CASH from bankers bonuses in London should be use to ensure young people in Glasgow have jobs, Ed Miliband has said.

Mr Miliband said it was fair that cash from one part of the UK should be used to help people in other parts where it was needed most.

In an Exclusive interview with the Evening Times Mr Miliband said the level of poverty in the city was shocking and said it was a direct result of a Tory government.

The Labour leader was in Glasgow to see apprentices at the City Building training centre in Queenslie in the east of the city, with Scottish leader Jim Murphy and Shadow Scottish Secretary, Margaret Curran.

After a tour of the training facility he said: "The most important thing we can do at a UK level is the proposal we've made on the bank bonus tax for youth jobs because that's guaranteeing every young person a job, a proper job at least minimum wage job after a year out of work.

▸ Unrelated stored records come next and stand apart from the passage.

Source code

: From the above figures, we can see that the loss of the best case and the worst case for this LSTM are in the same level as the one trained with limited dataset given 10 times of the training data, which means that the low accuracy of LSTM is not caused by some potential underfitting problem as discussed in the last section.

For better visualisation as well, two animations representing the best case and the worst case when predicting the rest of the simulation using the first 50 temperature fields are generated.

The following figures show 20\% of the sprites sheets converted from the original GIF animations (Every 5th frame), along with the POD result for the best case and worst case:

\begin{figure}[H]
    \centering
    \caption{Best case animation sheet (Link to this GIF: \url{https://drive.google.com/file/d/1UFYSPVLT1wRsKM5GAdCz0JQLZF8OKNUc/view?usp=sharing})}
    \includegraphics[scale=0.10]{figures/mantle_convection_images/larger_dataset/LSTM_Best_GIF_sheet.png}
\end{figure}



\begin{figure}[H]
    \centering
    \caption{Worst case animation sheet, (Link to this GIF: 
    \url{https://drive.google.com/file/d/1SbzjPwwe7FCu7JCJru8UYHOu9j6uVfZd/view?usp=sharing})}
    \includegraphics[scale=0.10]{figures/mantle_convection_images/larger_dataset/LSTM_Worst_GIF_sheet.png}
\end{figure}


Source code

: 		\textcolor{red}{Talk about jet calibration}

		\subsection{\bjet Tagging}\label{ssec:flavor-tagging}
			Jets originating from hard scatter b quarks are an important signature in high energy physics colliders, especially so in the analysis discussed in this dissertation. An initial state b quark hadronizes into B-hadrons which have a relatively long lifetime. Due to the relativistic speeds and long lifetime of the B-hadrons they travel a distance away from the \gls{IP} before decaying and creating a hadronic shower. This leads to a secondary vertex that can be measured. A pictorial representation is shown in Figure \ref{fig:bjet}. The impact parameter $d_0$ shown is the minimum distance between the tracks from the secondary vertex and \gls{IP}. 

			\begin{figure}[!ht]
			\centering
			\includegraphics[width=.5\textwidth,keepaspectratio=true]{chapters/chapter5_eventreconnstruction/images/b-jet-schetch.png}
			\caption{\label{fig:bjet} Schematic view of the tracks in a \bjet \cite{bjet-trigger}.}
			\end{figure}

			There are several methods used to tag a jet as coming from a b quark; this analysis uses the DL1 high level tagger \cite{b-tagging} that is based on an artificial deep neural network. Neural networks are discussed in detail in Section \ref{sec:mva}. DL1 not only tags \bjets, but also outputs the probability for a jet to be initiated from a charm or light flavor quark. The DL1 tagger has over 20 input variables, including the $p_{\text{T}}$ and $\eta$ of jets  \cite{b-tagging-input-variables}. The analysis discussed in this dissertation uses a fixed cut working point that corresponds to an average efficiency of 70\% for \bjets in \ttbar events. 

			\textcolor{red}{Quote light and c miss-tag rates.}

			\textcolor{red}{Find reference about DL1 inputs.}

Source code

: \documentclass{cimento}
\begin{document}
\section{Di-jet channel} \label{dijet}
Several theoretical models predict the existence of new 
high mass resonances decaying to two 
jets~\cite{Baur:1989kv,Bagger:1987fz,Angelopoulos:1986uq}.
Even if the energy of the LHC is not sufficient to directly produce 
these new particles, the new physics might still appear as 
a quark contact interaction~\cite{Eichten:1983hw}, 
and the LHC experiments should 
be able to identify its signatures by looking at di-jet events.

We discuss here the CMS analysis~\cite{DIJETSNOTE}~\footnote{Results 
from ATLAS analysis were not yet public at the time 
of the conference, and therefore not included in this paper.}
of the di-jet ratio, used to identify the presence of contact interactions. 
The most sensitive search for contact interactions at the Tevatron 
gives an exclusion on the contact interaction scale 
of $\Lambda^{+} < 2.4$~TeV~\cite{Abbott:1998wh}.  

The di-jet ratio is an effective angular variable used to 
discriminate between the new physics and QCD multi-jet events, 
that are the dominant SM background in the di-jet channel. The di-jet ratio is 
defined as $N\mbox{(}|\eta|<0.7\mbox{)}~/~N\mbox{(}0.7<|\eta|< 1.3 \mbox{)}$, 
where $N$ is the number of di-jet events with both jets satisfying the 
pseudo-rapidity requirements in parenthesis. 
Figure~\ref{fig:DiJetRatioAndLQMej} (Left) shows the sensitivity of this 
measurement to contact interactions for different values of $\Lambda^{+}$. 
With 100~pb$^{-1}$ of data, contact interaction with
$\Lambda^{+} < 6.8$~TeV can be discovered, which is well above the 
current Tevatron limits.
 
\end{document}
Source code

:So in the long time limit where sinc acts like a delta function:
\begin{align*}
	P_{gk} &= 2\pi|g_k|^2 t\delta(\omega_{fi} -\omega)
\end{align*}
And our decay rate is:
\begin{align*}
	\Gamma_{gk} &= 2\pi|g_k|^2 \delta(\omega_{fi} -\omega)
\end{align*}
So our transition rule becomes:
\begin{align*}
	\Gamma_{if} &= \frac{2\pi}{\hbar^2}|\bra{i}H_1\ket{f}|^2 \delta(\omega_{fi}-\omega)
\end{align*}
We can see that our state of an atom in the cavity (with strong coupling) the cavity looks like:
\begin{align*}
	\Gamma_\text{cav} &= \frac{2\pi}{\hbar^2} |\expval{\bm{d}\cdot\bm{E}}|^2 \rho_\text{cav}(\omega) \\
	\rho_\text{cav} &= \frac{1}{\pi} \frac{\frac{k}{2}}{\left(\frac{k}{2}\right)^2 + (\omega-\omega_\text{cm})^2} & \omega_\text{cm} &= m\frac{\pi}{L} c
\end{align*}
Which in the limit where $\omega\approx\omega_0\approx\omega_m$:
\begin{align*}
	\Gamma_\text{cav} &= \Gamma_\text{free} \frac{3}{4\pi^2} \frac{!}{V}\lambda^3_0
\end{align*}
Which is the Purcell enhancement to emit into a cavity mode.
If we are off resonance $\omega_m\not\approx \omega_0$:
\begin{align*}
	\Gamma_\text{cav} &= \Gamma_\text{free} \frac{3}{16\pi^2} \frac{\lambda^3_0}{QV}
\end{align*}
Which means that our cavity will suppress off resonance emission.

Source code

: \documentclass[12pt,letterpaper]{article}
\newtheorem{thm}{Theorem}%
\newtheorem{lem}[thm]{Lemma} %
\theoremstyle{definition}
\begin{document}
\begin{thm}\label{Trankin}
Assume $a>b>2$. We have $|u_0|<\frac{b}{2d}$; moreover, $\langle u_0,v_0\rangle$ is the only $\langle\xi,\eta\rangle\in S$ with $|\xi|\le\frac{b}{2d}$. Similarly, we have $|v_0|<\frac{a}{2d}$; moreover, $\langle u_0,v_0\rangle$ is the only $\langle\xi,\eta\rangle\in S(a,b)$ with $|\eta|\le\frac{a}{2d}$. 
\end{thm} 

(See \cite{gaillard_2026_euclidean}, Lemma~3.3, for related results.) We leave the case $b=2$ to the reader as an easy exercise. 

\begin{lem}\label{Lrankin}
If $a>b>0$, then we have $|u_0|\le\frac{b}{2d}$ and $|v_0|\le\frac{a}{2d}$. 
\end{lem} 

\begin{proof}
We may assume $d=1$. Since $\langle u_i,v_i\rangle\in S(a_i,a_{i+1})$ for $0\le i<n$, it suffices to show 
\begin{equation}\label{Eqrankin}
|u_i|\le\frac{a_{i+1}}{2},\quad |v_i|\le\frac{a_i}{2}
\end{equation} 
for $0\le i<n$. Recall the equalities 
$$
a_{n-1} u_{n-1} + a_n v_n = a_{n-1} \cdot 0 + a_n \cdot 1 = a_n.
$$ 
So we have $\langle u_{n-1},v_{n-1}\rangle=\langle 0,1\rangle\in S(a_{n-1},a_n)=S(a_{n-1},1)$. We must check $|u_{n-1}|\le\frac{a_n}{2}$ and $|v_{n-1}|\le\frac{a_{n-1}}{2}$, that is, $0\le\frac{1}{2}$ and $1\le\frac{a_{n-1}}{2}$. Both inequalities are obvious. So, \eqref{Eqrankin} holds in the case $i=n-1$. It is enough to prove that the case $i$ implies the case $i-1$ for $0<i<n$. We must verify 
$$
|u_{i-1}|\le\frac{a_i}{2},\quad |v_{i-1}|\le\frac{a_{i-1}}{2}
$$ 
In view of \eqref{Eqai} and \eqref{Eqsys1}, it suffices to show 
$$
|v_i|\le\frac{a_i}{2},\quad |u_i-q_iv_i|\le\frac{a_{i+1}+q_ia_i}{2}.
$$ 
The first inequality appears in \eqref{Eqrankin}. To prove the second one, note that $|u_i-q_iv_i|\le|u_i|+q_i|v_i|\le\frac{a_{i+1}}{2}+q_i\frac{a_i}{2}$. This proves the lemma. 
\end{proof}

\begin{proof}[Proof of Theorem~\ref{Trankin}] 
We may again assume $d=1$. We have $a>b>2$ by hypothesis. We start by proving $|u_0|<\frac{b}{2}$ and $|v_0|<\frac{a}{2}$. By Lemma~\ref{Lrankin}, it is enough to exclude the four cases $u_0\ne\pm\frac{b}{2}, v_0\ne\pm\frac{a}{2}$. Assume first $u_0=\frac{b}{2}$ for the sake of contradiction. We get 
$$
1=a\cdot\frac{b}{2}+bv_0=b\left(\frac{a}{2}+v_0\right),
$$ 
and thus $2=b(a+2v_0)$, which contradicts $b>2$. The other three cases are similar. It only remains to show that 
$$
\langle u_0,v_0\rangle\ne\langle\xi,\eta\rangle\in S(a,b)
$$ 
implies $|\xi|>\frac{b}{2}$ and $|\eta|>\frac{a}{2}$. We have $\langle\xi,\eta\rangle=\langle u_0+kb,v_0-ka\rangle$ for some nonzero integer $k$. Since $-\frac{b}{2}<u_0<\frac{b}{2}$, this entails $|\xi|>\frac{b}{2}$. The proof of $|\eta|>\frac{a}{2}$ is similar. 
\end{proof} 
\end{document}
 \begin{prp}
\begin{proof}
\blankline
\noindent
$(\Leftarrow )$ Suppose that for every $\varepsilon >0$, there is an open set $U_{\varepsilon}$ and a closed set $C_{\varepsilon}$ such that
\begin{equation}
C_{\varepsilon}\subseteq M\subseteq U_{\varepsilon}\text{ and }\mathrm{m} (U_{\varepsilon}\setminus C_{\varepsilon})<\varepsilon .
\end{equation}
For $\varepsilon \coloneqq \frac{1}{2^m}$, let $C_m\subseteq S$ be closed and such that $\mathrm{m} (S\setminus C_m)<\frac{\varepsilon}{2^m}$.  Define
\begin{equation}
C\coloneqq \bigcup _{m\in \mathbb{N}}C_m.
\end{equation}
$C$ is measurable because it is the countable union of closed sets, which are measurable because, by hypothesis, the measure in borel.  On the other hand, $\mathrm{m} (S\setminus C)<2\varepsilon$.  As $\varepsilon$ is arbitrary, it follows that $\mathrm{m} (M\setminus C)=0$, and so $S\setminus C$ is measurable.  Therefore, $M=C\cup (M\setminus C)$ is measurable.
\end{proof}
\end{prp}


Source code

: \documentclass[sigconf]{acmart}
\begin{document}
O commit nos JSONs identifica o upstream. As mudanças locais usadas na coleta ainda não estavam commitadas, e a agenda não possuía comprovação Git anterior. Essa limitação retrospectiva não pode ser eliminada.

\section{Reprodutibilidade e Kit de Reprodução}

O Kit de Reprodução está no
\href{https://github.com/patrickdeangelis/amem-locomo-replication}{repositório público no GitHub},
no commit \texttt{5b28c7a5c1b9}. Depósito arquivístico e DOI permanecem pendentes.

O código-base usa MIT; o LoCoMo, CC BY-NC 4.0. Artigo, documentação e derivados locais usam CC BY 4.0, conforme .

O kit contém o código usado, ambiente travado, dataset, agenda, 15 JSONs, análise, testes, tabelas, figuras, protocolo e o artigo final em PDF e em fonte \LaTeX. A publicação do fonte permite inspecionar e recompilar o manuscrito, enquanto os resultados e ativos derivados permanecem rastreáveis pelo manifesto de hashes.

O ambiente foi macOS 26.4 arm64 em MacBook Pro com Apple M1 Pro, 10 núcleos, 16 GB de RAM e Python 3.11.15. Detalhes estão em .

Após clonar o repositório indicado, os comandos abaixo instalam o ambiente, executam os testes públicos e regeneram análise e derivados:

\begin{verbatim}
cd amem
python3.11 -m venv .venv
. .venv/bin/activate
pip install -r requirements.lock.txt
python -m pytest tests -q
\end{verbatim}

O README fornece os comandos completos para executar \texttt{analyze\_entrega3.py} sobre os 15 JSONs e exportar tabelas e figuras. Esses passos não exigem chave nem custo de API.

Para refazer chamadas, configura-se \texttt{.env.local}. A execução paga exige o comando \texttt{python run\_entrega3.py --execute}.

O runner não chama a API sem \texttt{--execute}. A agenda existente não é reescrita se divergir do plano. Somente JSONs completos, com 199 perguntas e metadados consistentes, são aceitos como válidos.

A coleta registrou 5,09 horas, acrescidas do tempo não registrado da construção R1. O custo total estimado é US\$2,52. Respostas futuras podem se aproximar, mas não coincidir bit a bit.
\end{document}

It's really important for a number of reasons, one, young people are our future, we can't leave them on the dole month after month, year after year.

"We are a United Kingdom and we distribute resources across the UK. This is about saying we are helping people across the UK.

"The banks are in certain parts of the UK but we can help young people across the UK.

And that's part of who we are as a country and I know it's really important to Glasgow to get young people back into work again."

He said the wages would be paid from bankers bonus tax and employers would provide the training.

Mr Miliband reacted to an Evening Times Story revealing half a million pounds was paid in crisis grants for food to poverty stricken families in the last year.

He said: "It's a shocking situation and a lot of it is a consequence of having a Conservative Government. We are a country of food banks and bank bonuses and we've got to change that.

He said there are three reasons why people end up in food banks, low wages, personal debt and the inadequacy of the benefit system.

He said: "So we've got to raise the minimum wage, a pay rise for 100,000 Scots, to at least £8 an hour by the end of the parliament.

"We have to deal with the issue of personal debt and take action on pay day lenders and also you've got to have a benefit system that actually works.

"The benefit system has to deliver. There's nothing more likely to send people into destitution and food poverty than a benefit system that doesn't deliver. There are months after months of delays in the benefit system and that's not acceptable."

The Labour leader said his priorities were social justice, raising the minimum wage and jobs for young people.